List all lines of the data that include the string "Stuttgart".

========================

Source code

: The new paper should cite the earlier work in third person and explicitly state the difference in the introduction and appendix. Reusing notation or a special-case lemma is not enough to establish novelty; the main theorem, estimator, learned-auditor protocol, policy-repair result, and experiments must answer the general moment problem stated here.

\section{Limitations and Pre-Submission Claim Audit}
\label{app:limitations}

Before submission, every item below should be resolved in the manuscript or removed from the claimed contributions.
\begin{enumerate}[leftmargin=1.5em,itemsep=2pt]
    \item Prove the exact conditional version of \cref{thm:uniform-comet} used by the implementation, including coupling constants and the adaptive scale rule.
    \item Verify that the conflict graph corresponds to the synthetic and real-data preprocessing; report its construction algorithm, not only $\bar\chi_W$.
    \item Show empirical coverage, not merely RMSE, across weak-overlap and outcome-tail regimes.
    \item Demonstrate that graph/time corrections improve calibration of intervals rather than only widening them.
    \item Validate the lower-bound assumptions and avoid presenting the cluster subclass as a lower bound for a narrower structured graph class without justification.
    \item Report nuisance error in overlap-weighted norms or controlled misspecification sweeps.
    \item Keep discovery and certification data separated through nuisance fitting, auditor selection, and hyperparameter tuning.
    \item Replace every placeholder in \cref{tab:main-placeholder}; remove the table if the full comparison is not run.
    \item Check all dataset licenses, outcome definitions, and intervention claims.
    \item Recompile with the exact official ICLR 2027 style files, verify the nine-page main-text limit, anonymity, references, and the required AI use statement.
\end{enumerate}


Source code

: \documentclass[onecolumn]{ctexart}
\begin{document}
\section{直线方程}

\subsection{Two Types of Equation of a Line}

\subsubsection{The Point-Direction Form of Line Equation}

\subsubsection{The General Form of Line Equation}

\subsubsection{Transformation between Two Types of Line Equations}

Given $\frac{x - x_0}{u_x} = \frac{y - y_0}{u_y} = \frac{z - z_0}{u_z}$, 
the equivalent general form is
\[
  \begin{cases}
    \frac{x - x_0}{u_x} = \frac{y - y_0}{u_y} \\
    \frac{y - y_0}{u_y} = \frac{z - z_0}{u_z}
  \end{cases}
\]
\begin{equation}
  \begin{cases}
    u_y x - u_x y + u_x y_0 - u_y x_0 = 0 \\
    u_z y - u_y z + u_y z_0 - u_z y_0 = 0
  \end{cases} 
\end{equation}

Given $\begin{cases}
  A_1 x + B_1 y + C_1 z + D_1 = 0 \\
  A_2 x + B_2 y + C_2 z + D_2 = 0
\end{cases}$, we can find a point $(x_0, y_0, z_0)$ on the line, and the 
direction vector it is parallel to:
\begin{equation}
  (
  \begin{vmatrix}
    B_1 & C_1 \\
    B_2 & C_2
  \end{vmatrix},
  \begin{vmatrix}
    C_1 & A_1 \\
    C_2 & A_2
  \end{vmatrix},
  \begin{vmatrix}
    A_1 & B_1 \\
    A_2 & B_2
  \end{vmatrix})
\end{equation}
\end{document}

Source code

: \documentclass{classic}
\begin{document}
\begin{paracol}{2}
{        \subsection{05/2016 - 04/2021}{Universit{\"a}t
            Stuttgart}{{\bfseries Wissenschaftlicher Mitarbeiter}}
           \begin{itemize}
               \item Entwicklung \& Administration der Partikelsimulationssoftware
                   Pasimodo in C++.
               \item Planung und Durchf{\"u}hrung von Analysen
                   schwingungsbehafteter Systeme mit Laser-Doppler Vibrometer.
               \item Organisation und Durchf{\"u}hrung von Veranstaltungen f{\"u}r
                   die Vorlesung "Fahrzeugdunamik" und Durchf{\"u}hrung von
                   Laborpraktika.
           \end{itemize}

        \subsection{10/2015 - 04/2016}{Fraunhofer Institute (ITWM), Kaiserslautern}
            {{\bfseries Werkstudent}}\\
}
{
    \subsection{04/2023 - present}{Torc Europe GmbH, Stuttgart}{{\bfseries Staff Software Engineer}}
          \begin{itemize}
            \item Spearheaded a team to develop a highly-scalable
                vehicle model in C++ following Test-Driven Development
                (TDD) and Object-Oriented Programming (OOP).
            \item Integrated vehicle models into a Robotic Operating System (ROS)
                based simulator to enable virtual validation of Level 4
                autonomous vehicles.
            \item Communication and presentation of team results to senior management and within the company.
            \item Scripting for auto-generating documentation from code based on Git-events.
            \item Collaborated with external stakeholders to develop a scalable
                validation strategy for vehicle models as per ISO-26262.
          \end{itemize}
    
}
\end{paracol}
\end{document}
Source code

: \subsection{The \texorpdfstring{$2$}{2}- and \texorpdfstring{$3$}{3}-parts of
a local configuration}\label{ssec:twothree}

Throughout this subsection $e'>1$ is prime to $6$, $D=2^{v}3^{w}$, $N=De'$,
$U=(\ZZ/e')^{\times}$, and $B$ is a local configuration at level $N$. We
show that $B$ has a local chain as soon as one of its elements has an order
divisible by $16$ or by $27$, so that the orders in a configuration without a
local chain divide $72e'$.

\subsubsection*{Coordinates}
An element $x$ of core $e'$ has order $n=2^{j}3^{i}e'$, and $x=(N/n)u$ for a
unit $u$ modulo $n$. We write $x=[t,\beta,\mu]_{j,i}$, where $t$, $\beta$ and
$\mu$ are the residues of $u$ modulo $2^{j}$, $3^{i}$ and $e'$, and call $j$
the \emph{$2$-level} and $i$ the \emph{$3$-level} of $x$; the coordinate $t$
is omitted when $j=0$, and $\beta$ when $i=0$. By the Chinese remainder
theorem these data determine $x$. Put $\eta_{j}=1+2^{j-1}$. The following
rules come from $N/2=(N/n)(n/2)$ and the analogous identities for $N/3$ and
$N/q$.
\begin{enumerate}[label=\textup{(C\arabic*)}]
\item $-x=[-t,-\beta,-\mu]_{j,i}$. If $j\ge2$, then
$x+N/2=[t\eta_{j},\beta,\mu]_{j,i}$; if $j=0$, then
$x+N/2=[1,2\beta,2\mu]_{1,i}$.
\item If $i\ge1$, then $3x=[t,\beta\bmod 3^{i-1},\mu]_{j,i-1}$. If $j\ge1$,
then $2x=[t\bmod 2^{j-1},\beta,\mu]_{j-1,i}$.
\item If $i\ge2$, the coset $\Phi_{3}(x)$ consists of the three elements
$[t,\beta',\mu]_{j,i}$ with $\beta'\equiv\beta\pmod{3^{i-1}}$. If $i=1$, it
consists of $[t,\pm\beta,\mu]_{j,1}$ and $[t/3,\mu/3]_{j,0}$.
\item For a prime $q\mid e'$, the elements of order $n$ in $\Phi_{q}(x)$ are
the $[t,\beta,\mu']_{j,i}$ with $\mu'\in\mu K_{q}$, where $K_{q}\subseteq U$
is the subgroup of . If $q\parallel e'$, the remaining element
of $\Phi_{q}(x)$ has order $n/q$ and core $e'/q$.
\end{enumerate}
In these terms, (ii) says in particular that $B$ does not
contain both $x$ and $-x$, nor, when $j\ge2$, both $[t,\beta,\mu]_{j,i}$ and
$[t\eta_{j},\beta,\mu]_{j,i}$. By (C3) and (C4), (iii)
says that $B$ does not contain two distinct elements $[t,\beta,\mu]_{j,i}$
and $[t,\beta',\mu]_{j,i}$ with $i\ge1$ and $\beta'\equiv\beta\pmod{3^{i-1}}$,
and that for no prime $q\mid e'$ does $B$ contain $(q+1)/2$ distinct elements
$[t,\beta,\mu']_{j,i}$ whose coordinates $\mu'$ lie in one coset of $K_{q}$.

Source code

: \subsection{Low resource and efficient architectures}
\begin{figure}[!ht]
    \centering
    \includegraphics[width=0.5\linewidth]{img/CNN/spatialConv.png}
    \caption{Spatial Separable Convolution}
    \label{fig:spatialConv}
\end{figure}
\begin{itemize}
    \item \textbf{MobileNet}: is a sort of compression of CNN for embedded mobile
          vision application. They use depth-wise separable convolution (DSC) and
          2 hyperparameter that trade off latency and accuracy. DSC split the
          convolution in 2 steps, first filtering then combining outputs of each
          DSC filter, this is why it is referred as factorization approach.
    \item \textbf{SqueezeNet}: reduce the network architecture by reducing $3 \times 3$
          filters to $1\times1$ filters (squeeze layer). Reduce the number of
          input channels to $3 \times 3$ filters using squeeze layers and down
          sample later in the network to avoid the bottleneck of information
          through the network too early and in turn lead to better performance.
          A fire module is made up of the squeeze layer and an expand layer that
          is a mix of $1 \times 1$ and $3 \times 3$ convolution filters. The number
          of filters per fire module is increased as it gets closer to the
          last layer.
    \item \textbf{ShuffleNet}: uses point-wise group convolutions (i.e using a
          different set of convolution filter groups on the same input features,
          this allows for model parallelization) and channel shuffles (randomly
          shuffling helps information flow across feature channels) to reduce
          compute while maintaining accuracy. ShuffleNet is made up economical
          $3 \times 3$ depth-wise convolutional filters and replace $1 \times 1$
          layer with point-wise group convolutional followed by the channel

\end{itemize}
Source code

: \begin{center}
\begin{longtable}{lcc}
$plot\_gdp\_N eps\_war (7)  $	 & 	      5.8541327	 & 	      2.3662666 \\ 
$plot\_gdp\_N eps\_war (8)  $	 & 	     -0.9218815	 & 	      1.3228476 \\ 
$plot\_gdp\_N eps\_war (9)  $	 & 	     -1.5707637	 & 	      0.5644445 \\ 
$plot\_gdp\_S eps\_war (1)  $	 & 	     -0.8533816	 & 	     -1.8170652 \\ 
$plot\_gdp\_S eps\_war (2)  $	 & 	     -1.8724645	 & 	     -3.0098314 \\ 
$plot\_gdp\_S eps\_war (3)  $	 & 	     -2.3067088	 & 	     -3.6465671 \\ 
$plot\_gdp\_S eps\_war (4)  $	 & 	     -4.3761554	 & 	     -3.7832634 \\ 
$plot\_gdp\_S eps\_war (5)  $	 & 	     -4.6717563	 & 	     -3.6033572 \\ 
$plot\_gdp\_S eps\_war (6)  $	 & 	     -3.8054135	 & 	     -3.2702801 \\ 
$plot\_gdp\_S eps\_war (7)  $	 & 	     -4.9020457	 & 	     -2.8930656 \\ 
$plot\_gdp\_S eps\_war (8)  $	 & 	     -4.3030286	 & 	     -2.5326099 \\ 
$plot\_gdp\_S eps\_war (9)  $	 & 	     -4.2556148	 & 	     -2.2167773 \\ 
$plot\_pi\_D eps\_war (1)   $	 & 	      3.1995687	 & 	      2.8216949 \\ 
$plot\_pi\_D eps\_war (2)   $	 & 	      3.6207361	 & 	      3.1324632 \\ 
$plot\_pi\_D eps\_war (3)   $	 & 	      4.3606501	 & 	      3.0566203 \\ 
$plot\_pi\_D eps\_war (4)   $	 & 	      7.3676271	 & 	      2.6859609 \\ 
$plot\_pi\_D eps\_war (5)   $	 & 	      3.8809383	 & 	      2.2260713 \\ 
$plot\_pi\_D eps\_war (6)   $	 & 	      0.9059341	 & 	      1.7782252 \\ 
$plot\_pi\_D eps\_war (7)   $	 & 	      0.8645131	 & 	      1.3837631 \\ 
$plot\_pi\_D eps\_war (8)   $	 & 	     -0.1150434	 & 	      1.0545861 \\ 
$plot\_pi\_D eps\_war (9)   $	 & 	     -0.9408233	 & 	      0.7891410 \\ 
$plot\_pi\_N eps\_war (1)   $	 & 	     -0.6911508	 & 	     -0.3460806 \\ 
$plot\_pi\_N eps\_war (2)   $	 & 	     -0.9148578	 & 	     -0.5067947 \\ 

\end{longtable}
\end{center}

========================

▶ Result for this exercise:
            Stuttgart}{{\bfseries Wissenschaftlicher Mitarbeiter}}
    \subsection{04/2023 - present}{Torc Europe GmbH, Stuttgart}{{\bfseries Staff Software Engineer}}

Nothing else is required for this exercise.